Suffice it to say; even company-sponsored raffles carry a caveat; 'relatives and family of employees not allowed to participate’.

Thus, lucrative Government tenders have their caveats to ensure a level playing field.

Yet despite these safeguards, unscrupulous individuals still make nonsense of the much-touted Government efforts to economically empower millions of educated, jobless youths, disadvantaged groups and women through the award of a certain percentage of Government tenders.

The wisdom and cognitive abilities of some of our political luminaries as they attempt to dazzle the public with their brilliance are enough to get one alarmed. When you add the President’s increasingly undiplomatic language as he berates the opposition, despair sets in.

But it is easy to see through the feeble Executive attempts to sweep scandals under the carpet.

So far, clandestine deals gone awry revolve around procurement. They raise questions on the efficacy of President Uhuru Kenyatta’s Integrated Financial Management System, which is supposed to leave an incontrovertible trail.

The system was touted as foolproof and so transparent that, in American slang, picking out malpractices would be as easy as a breeze. Despite that assurance, the system is susceptible to breaches.

Or maybe it was designed to create opportunities for highly-placed thieves to help themselves occasionally, and the need not to worry about ordinary riff-raff getting wind of their machinations got the schemers careless.

For a year now, Kenyan taxpayers have been run through loops and walked through mazes by suspects in the theft at NYS, which saw over Sh1 billion vamoose. Without even the simplest of answers coming from the Government, it’s easy to read a conspiracy.

The bad blood between Government and the Opposition favours the former. In fact, Jubilee does everything possible to escalate the rift for its benefit.
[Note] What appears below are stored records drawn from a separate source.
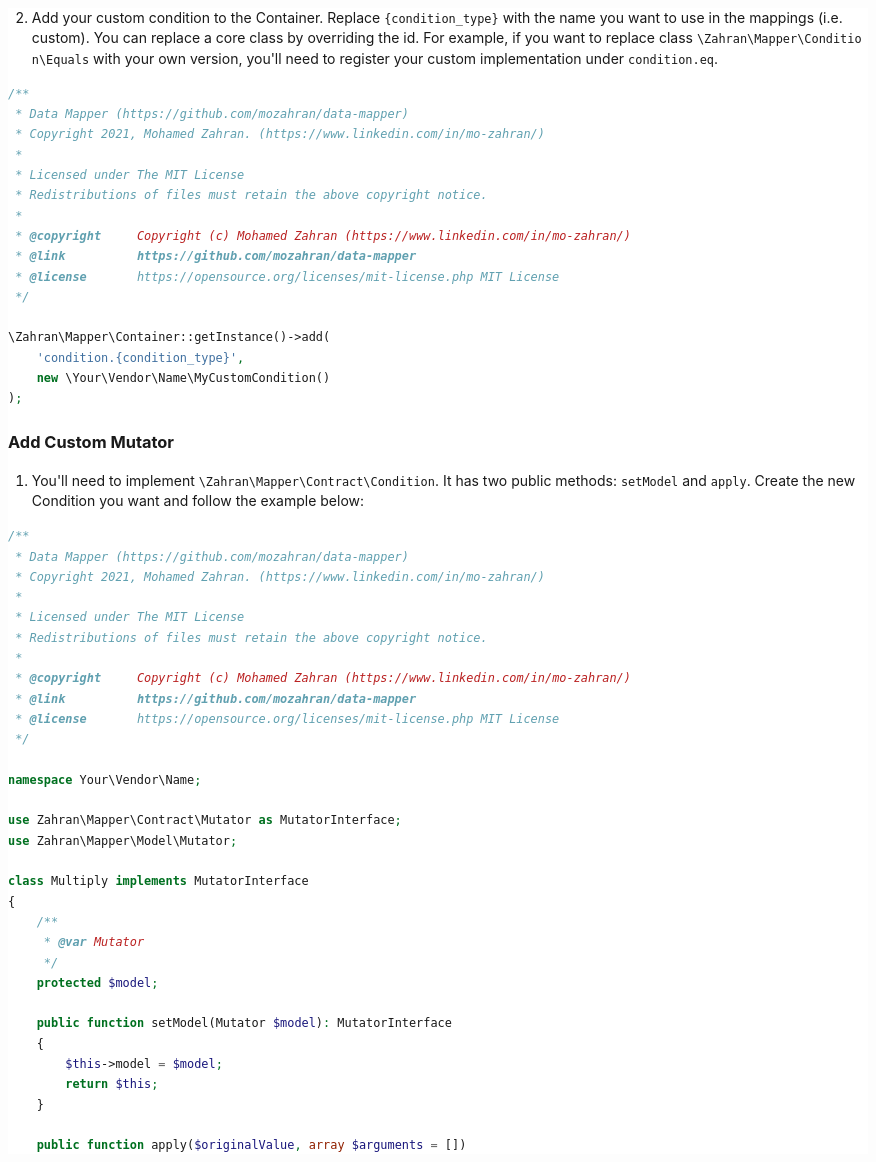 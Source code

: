 
2. Add your custom condition to the Container. Replace `{condition_type}` with the name you want to use in the
   mappings (i.e. custom). You can replace a core class by overriding the id. For example, if you want to replace
   class `\Zahran\Mapper\Condition\Equals` with your own version, you'll need to register your custom implementation
   under `condition.eq`.

```php
/**
 * Data Mapper (https://github.com/mozahran/data-mapper)
 * Copyright 2021, Mohamed Zahran. (https://www.linkedin.com/in/mo-zahran/)
 *
 * Licensed under The MIT License
 * Redistributions of files must retain the above copyright notice.
 *
 * @copyright     Copyright (c) Mohamed Zahran (https://www.linkedin.com/in/mo-zahran/)
 * @link          https://github.com/mozahran/data-mapper
 * @license       https://opensource.org/licenses/mit-license.php MIT License
 */

\Zahran\Mapper\Container::getInstance()->add(
    'condition.{condition_type}', 
    new \Your\Vendor\Name\MyCustomCondition()
);
```

### Add Custom Mutator

1. You'll need to implement `\Zahran\Mapper\Contract\Condition`. It has two public methods: `setModel` and `apply`.
   Create the new Condition you want and follow the example below:

```php
/**
 * Data Mapper (https://github.com/mozahran/data-mapper)
 * Copyright 2021, Mohamed Zahran. (https://www.linkedin.com/in/mo-zahran/)
 *
 * Licensed under The MIT License
 * Redistributions of files must retain the above copyright notice.
 *
 * @copyright     Copyright (c) Mohamed Zahran (https://www.linkedin.com/in/mo-zahran/)
 * @link          https://github.com/mozahran/data-mapper
 * @license       https://opensource.org/licenses/mit-license.php MIT License
 */

namespace Your\Vendor\Name;

use Zahran\Mapper\Contract\Mutator as MutatorInterface;
use Zahran\Mapper\Model\Mutator;

class Multiply implements MutatorInterface
{
    /**
     * @var Mutator
     */
    protected $model;

    public function setModel(Mutator $model): MutatorInterface
    {
        $this->model = $model;
        return $this;
    }

    public function apply($originalValue, array $arguments = [])
``` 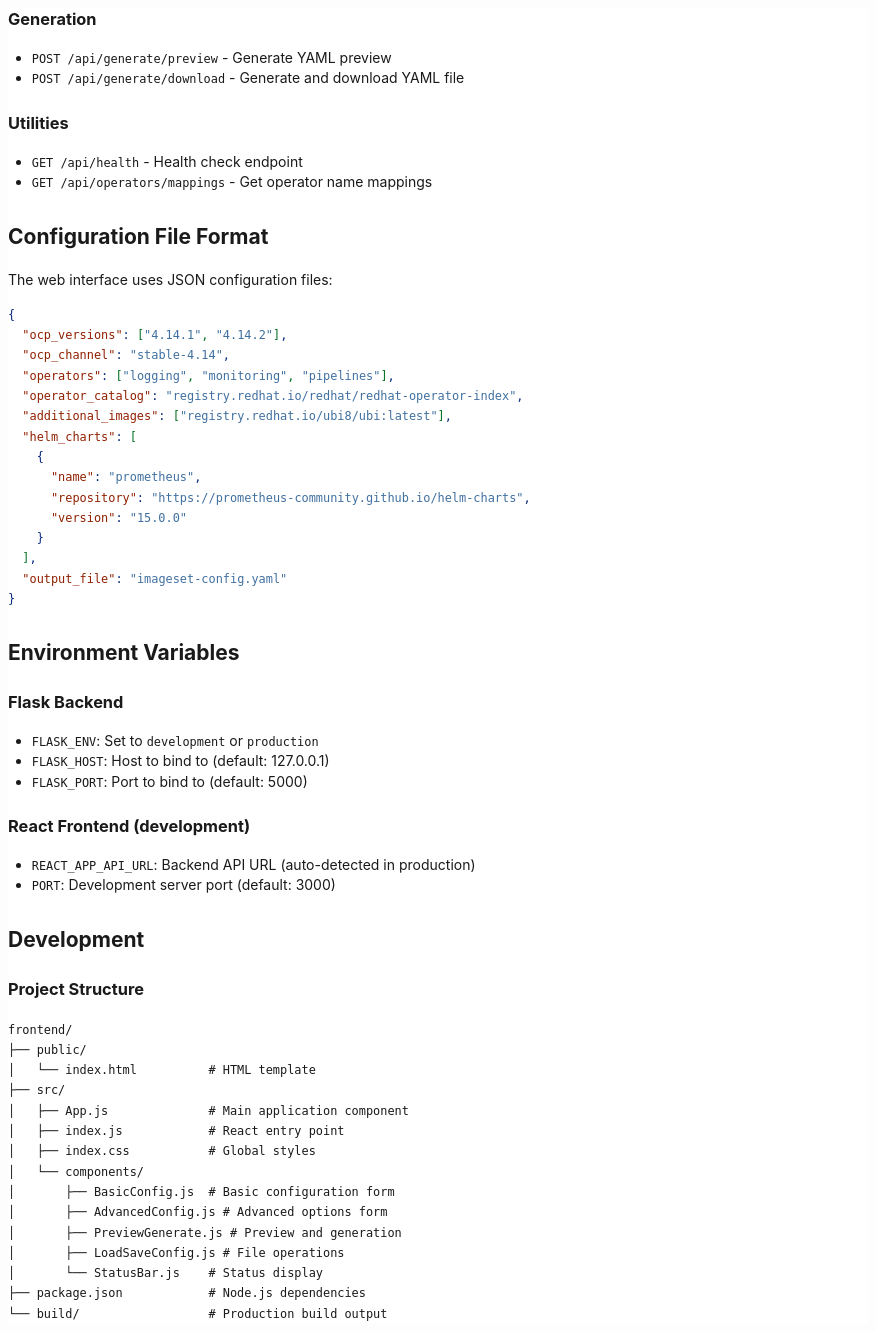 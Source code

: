 ### Generation
- `POST /api/generate/preview` - Generate YAML preview
- `POST /api/generate/download` - Generate and download YAML file

### Utilities
- `GET /api/health` - Health check endpoint
- `GET /api/operators/mappings` - Get operator name mappings

## Configuration File Format

The web interface uses JSON configuration files:

```json
{
  "ocp_versions": ["4.14.1", "4.14.2"],
  "ocp_channel": "stable-4.14",
  "operators": ["logging", "monitoring", "pipelines"],
  "operator_catalog": "registry.redhat.io/redhat/redhat-operator-index",
  "additional_images": ["registry.redhat.io/ubi8/ubi:latest"],
  "helm_charts": [
    {
      "name": "prometheus",
      "repository": "https://prometheus-community.github.io/helm-charts",
      "version": "15.0.0"
    }
  ],
  "output_file": "imageset-config.yaml"
}
```

## Environment Variables

### Flask Backend
- `FLASK_ENV`: Set to `development` or `production`
- `FLASK_HOST`: Host to bind to (default: 127.0.0.1)
- `FLASK_PORT`: Port to bind to (default: 5000)

### React Frontend (development)
- `REACT_APP_API_URL`: Backend API URL (auto-detected in production)
- `PORT`: Development server port (default: 3000)

## Development

### Project Structure
```
frontend/
├── public/
│   └── index.html          # HTML template
├── src/
│   ├── App.js              # Main application component
│   ├── index.js            # React entry point
│   ├── index.css           # Global styles
│   └── components/
│       ├── BasicConfig.js  # Basic configuration form
│       ├── AdvancedConfig.js # Advanced options form
│       ├── PreviewGenerate.js # Preview and generation
│       ├── LoadSaveConfig.js # File operations
│       └── StatusBar.js    # Status display
├── package.json            # Node.js dependencies
└── build/                  # Production build output
```
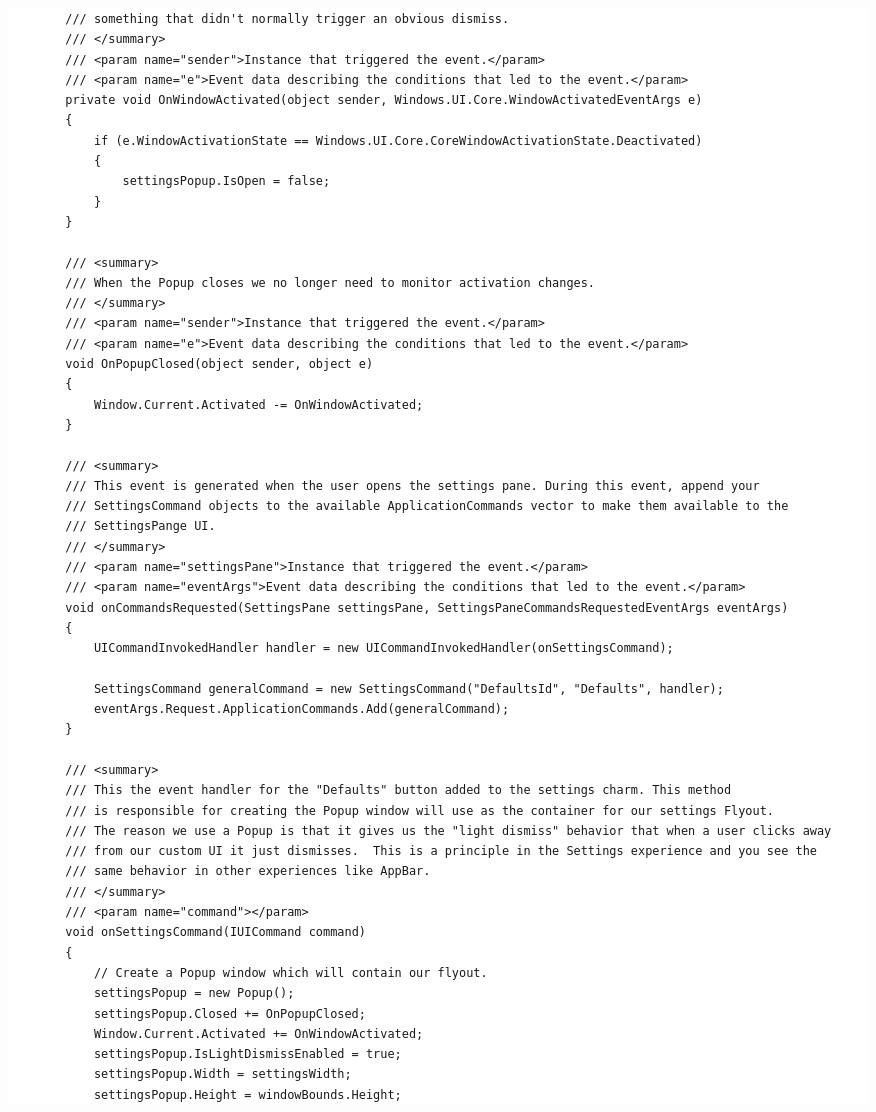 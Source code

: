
 ```
        /// something that didn't normally trigger an obvious dismiss.
        /// </summary>
        /// <param name="sender">Instance that triggered the event.</param>
        /// <param name="e">Event data describing the conditions that led to the event.</param>
        private void OnWindowActivated(object sender, Windows.UI.Core.WindowActivatedEventArgs e)
        {
            if (e.WindowActivationState == Windows.UI.Core.CoreWindowActivationState.Deactivated)
            {
                settingsPopup.IsOpen = false;
            }
        }

        /// <summary>
        /// When the Popup closes we no longer need to monitor activation changes.
        /// </summary>
        /// <param name="sender">Instance that triggered the event.</param>
        /// <param name="e">Event data describing the conditions that led to the event.</param>
        void OnPopupClosed(object sender, object e)
        {
            Window.Current.Activated -= OnWindowActivated;
        }

        /// <summary>
        /// This event is generated when the user opens the settings pane. During this event, append your
        /// SettingsCommand objects to the available ApplicationCommands vector to make them available to the
        /// SettingsPange UI.
        /// </summary>
        /// <param name="settingsPane">Instance that triggered the event.</param>
        /// <param name="eventArgs">Event data describing the conditions that led to the event.</param>
        void onCommandsRequested(SettingsPane settingsPane, SettingsPaneCommandsRequestedEventArgs eventArgs)
        {
            UICommandInvokedHandler handler = new UICommandInvokedHandler(onSettingsCommand);

            SettingsCommand generalCommand = new SettingsCommand("DefaultsId", "Defaults", handler);
            eventArgs.Request.ApplicationCommands.Add(generalCommand);
        }

        /// <summary>
        /// This the event handler for the "Defaults" button added to the settings charm. This method
        /// is responsible for creating the Popup window will use as the container for our settings Flyout.
        /// The reason we use a Popup is that it gives us the "light dismiss" behavior that when a user clicks away 
        /// from our custom UI it just dismisses.  This is a principle in the Settings experience and you see the
        /// same behavior in other experiences like AppBar. 
        /// </summary>
        /// <param name="command"></param>
        void onSettingsCommand(IUICommand command)
        {
            // Create a Popup window which will contain our flyout.
            settingsPopup = new Popup();
            settingsPopup.Closed += OnPopupClosed;
            Window.Current.Activated += OnWindowActivated;
            settingsPopup.IsLightDismissEnabled = true;
            settingsPopup.Width = settingsWidth;
            settingsPopup.Height = windowBounds.Height;
```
An indoctrinated section of the public that views everything as a contest between Jubilee and Cord, Uhuru and Raila or a tribal contest between their communities has been conditioned to believe nothing positive can come from the Opposition.

Thus, Opposition supporters believe the Government is also up to some mischief, creating a conundrum.

Even as the Opposition raises pertinent issues on the Eurobond, the Northern Water Collector tunnel, NYS, Afya House and the Itare water dam in the Mau forest, Jubilee's attack dogs only have to claim Raila wants to sneak into power through the back door and the Opposition would be on trial by half the country. When the Deputy President joins the refrain with his condescending narrative of ‘wale wengine’, ‘jamaa wa vitendawili and waganga’, objectivity flies out the window.

A lid was adroitly put on the Northern Water collector tunnels, but the Itare dam project surfaced. We must be wary of leaders who play with the very essence of our existence.

There is evidence water levels are receding alarmingly as populations grow exponentially. In Mathira, Nyeri County for instance, communities nearly fought recently over a water dam.

Half the country, during the best of seasons, experiences severe water scarcity. The tragedy is that this potentially explosive matter has not attracted enough Government attention.

There are no efforts beyond the now empty rhetoric to sink boreholes where they are needed.

There are no Government attempts; no strategies to harvest rain water despite prodding. Countrywide irrigation schemes that could ensure food sufficiency are mainly still proposals on paper.

Compared with what water wars may amount to, Al Shabaab attacks are a picnic; a very minor inconvenience. Government must come out of its lethargic stupor and do what is expected of it; blaming the Opposition for its inability is simplistic.